Work required —
Output the entries verbatim, including every line.

Given information —
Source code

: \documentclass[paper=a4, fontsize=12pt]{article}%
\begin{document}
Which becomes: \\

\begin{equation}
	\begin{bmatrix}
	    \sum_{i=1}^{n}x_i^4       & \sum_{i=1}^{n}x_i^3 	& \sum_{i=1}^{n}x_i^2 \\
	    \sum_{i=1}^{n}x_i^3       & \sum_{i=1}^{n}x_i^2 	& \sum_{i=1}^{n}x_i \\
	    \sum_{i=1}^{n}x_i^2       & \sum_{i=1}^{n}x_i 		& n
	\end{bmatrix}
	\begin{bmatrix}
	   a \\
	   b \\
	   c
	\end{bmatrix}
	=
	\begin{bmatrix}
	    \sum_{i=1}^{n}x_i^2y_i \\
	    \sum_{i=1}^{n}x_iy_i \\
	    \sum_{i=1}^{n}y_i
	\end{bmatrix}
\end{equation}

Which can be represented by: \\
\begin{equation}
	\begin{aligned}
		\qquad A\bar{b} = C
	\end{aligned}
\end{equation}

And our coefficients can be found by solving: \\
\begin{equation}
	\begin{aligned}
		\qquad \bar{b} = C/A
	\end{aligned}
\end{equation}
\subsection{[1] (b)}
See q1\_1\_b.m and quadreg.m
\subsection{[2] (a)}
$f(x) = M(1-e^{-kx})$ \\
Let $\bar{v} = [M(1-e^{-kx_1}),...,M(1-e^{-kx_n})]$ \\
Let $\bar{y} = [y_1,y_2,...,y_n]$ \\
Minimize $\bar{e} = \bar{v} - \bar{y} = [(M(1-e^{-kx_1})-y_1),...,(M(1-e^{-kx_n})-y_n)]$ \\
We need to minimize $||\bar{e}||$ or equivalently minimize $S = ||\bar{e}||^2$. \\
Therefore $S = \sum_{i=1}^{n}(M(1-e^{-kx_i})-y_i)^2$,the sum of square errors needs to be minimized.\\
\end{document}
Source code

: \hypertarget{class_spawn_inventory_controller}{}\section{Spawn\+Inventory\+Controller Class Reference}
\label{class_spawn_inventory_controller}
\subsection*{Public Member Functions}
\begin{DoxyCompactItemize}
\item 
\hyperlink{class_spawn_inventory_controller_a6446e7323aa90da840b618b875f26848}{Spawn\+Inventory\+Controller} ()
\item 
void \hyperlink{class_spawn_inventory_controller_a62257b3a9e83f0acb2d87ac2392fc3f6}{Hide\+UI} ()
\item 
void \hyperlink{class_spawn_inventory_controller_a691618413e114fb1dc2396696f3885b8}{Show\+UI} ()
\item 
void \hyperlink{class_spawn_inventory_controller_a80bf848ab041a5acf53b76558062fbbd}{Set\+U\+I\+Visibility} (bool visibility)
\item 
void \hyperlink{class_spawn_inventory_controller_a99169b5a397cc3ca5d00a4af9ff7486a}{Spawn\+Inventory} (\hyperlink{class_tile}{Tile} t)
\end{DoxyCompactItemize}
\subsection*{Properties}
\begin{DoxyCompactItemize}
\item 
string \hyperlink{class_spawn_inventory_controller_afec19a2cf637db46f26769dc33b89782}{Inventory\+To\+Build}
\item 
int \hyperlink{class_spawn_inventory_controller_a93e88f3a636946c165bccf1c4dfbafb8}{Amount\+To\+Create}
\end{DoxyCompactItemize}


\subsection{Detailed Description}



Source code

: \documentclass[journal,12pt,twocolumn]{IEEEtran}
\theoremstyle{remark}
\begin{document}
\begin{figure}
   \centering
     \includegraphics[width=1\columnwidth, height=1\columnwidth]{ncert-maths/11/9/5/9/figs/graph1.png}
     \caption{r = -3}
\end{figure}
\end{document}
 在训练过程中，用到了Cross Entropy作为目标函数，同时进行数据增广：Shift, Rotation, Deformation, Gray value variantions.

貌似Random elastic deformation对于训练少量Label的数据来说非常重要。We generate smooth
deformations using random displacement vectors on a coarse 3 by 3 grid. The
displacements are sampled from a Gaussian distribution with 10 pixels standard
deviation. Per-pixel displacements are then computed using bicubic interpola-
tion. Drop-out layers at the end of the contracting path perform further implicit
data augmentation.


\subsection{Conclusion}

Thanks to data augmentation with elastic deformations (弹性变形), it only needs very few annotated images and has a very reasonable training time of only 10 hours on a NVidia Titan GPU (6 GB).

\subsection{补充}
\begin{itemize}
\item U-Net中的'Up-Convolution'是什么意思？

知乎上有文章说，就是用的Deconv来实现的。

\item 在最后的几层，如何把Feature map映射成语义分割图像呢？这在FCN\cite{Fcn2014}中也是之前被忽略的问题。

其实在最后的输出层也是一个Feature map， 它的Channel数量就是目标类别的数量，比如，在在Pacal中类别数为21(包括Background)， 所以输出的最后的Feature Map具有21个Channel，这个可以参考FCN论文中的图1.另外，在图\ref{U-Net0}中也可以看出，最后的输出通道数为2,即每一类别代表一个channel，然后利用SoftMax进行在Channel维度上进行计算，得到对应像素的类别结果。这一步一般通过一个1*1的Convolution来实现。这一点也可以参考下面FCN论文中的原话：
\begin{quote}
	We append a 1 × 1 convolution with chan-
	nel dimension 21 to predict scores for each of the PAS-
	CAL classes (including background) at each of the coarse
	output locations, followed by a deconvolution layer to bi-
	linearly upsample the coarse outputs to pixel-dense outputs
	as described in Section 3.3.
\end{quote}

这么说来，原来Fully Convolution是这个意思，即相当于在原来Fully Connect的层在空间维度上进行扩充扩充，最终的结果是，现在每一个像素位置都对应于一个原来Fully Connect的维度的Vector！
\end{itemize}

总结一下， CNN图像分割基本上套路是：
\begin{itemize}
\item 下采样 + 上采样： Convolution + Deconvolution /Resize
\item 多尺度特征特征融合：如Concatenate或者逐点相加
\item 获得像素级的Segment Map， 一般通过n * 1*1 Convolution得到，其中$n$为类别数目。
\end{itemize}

Task result —
Source code

: \documentclass[paper=a4, fontsize=12pt]{article}%
\begin{document}
Which becomes: \\

\begin{equation}
	\begin{bmatrix}
	    \sum_{i=1}^{n}x_i^4       & \sum_{i=1}^{n}x_i^3 	& \sum_{i=1}^{n}x_i^2 \\
	    \sum_{i=1}^{n}x_i^3       & \sum_{i=1}^{n}x_i^2 	& \sum_{i=1}^{n}x_i \\
	    \sum_{i=1}^{n}x_i^2       & \sum_{i=1}^{n}x_i 		& n
	\end{bmatrix}
	\begin{bmatrix}
	   a \\
	   b \\
	   c
	\end{bmatrix}
	=
	\begin{bmatrix}
	    \sum_{i=1}^{n}x_i^2y_i \\
	    \sum_{i=1}^{n}x_iy_i \\
	    \sum_{i=1}^{n}y_i
	\end{bmatrix}
\end{equation}

Which can be represented by: \\
\begin{equation}
	\begin{aligned}
		\qquad A\bar{b} = C
	\end{aligned}
\end{equation}

And our coefficients can be found by solving: \\
\begin{equation}
	\begin{aligned}
		\qquad \bar{b} = C/A
	\end{aligned}
\end{equation}
\subsection{[1] (b)}
See q1\_1\_b.m and quadreg.m
\subsection{[2] (a)}
$f(x) = M(1-e^{-kx})$ \\
Let $\bar{v} = [M(1-e^{-kx_1}),...,M(1-e^{-kx_n})]$ \\
Let $\bar{y} = [y_1,y_2,...,y_n]$ \\
Minimize $\bar{e} = \bar{v} - \bar{y} = [(M(1-e^{-kx_1})-y_1),...,(M(1-e^{-kx_n})-y_n)]$ \\
We need to minimize $||\bar{e}||$ or equivalently minimize $S = ||\bar{e}||^2$. \\
Therefore $S = \sum_{i=1}^{n}(M(1-e^{-kx_i})-y_i)^2$,the sum of square errors needs to be minimized.\\
\end{document}
Source code

: \hypertarget{class_spawn_inventory_controller}{}\section{Spawn\+Inventory\+Controller Class Reference}
\label{class_spawn_inventory_controller}
\subsection*{Public Member Functions}
\begin{DoxyCompactItemize}
\item 
\hyperlink{class_spawn_inventory_controller_a6446e7323aa90da840b618b875f26848}{Spawn\+Inventory\+Controller} ()
\item 
void \hyperlink{class_spawn_inventory_controller_a62257b3a9e83f0acb2d87ac2392fc3f6}{Hide\+UI} ()
\item 
void \hyperlink{class_spawn_inventory_controller_a691618413e114fb1dc2396696f3885b8}{Show\+UI} ()
\item 
void \hyperlink{class_spawn_inventory_controller_a80bf848ab041a5acf53b76558062fbbd}{Set\+U\+I\+Visibility} (bool visibility)
\item 
void \hyperlink{class_spawn_inventory_controller_a99169b5a397cc3ca5d00a4af9ff7486a}{Spawn\+Inventory} (\hyperlink{class_tile}{Tile} t)
\end{DoxyCompactItemize}
\subsection*{Properties}
\begin{DoxyCompactItemize}
\item 
string \hyperlink{class_spawn_inventory_controller_afec19a2cf637db46f26769dc33b89782}{Inventory\+To\+Build}
\item 
int \hyperlink{class_spawn_inventory_controller_a93e88f3a636946c165bccf1c4dfbafb8}{Amount\+To\+Create}
\end{DoxyCompactItemize}


\subsection{Detailed Description}



Source code

: \documentclass[journal,12pt,twocolumn]{IEEEtran}
\theoremstyle{remark}
\begin{document}
\begin{figure}
   \centering
     \includegraphics[width=1\columnwidth, height=1\columnwidth]{ncert-maths/11/9/5/9/figs/graph1.png}
     \caption{r = -3}
\end{figure}
\end{document}
 在训练过程中，用到了Cross Entropy作为目标函数，同时进行数据增广：Shift, Rotation, Deformation, Gray value variantions.

貌似Random elastic deformation对于训练少量Label的数据来说非常重要。We generate smooth
deformations using random displacement vectors on a coarse 3 by 3 grid. The
displacements are sampled from a Gaussian distribution with 10 pixels standard
deviation. Per-pixel displacements are then computed using bicubic interpola-
tion. Drop-out layers at the end of the contracting path perform further implicit
data augmentation.


\subsection{Conclusion}

Thanks to data augmentation with elastic deformations (弹性变形), it only needs very few annotated images and has a very reasonable training time of only 10 hours on a NVidia Titan GPU (6 GB).

\subsection{补充}
\begin{itemize}
\item U-Net中的'Up-Convolution'是什么意思？

知乎上有文章说，就是用的Deconv来实现的。

\item 在最后的几层，如何把Feature map映射成语义分割图像呢？这在FCN\cite{Fcn2014}中也是之前被忽略的问题。

其实在最后的输出层也是一个Feature map， 它的Channel数量就是目标类别的数量，比如，在在Pacal中类别数为21(包括Background)， 所以输出的最后的Feature Map具有21个Channel，这个可以参考FCN论文中的图1.另外，在图\ref{U-Net0}中也可以看出，最后的输出通道数为2,即每一类别代表一个channel，然后利用SoftMax进行在Channel维度上进行计算，得到对应像素的类别结果。这一步一般通过一个1*1的Convolution来实现。这一点也可以参考下面FCN论文中的原话：
\begin{quote}
	We append a 1 × 1 convolution with chan-
	nel dimension 21 to predict scores for each of the PAS-
	CAL classes (including background) at each of the coarse
	output locations, followed by a deconvolution layer to bi-
	linearly upsample the coarse outputs to pixel-dense outputs
	as described in Section 3.3.
\end{quote}

这么说来，原来Fully Convolution是这个意思，即相当于在原来Fully Connect的层在空间维度上进行扩充扩充，最终的结果是，现在每一个像素位置都对应于一个原来Fully Connect的维度的Vector！
\end{itemize}

总结一下， CNN图像分割基本上套路是：
\begin{itemize}
\item 下采样 + 上采样： Convolution + Deconvolution /Resize
\item 多尺度特征特征融合：如Concatenate或者逐点相加
\item 获得像素级的Segment Map， 一般通过n * 1*1 Convolution得到，其中$n$为类别数目。
\end{itemize}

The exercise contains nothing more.